(TASK STATEMENT)
For the listing below, show each line that includes the string "performing".

####################

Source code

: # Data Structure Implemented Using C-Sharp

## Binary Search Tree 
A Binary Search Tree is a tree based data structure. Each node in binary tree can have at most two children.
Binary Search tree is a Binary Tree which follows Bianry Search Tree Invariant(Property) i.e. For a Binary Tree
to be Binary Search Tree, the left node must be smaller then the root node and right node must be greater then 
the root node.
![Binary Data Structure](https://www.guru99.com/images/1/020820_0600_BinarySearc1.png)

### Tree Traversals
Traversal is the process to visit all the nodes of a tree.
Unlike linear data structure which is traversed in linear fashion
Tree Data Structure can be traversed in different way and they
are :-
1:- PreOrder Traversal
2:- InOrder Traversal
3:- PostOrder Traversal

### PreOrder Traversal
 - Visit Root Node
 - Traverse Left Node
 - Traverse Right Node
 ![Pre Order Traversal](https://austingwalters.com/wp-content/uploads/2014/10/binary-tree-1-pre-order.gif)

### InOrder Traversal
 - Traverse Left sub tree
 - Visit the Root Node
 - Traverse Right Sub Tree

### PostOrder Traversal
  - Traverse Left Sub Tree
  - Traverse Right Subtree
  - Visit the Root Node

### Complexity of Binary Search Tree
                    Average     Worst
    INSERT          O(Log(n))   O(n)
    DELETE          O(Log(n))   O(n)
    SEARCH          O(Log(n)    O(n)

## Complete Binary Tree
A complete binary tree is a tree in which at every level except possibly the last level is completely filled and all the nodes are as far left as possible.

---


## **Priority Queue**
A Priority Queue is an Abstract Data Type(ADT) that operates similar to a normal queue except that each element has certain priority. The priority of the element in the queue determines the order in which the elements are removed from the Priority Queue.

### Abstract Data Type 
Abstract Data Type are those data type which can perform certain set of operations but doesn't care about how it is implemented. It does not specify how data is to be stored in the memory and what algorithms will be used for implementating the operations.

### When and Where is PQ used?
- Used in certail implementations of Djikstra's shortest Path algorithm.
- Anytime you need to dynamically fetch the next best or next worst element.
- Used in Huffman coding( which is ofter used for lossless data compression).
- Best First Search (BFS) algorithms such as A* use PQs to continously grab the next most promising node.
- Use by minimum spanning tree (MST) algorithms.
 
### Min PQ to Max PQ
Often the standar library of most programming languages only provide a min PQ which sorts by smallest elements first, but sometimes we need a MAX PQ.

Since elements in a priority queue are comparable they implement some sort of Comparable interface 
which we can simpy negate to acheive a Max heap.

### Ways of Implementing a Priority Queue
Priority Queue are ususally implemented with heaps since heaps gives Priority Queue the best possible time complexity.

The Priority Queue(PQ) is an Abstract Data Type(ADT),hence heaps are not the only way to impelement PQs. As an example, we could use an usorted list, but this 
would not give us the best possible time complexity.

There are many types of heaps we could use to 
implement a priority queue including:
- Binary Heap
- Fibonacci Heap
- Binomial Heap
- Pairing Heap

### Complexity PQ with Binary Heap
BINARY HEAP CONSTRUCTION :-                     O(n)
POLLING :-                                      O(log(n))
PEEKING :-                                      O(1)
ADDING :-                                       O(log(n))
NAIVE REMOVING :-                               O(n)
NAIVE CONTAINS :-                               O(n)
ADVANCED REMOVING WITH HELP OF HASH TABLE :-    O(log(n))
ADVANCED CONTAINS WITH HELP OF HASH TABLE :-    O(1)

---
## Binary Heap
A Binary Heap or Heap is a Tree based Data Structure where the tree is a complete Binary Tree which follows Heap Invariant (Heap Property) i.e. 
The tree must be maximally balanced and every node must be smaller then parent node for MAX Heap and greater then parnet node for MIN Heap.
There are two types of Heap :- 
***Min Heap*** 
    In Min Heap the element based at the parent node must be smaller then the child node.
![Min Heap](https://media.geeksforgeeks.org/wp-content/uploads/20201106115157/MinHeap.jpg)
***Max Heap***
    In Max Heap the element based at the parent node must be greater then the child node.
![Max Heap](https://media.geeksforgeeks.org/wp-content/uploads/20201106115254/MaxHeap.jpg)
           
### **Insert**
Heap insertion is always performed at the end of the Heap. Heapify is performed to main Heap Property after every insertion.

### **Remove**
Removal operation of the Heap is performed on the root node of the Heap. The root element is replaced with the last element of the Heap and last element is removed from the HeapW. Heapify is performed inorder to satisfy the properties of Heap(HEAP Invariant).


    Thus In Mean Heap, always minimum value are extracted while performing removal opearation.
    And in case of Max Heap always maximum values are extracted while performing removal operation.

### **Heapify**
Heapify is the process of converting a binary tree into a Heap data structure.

####################

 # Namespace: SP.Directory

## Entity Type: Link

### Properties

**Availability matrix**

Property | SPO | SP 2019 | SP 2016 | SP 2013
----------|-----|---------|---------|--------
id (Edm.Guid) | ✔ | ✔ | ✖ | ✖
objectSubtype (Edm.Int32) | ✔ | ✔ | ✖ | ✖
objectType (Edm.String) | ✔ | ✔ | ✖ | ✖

####################

(EXPECTED OUTPUT)
    Thus In Mean Heap, always minimum value are extracted while performing removal opearation.
    And in case of Max Heap always maximum values are extracted while performing removal operation.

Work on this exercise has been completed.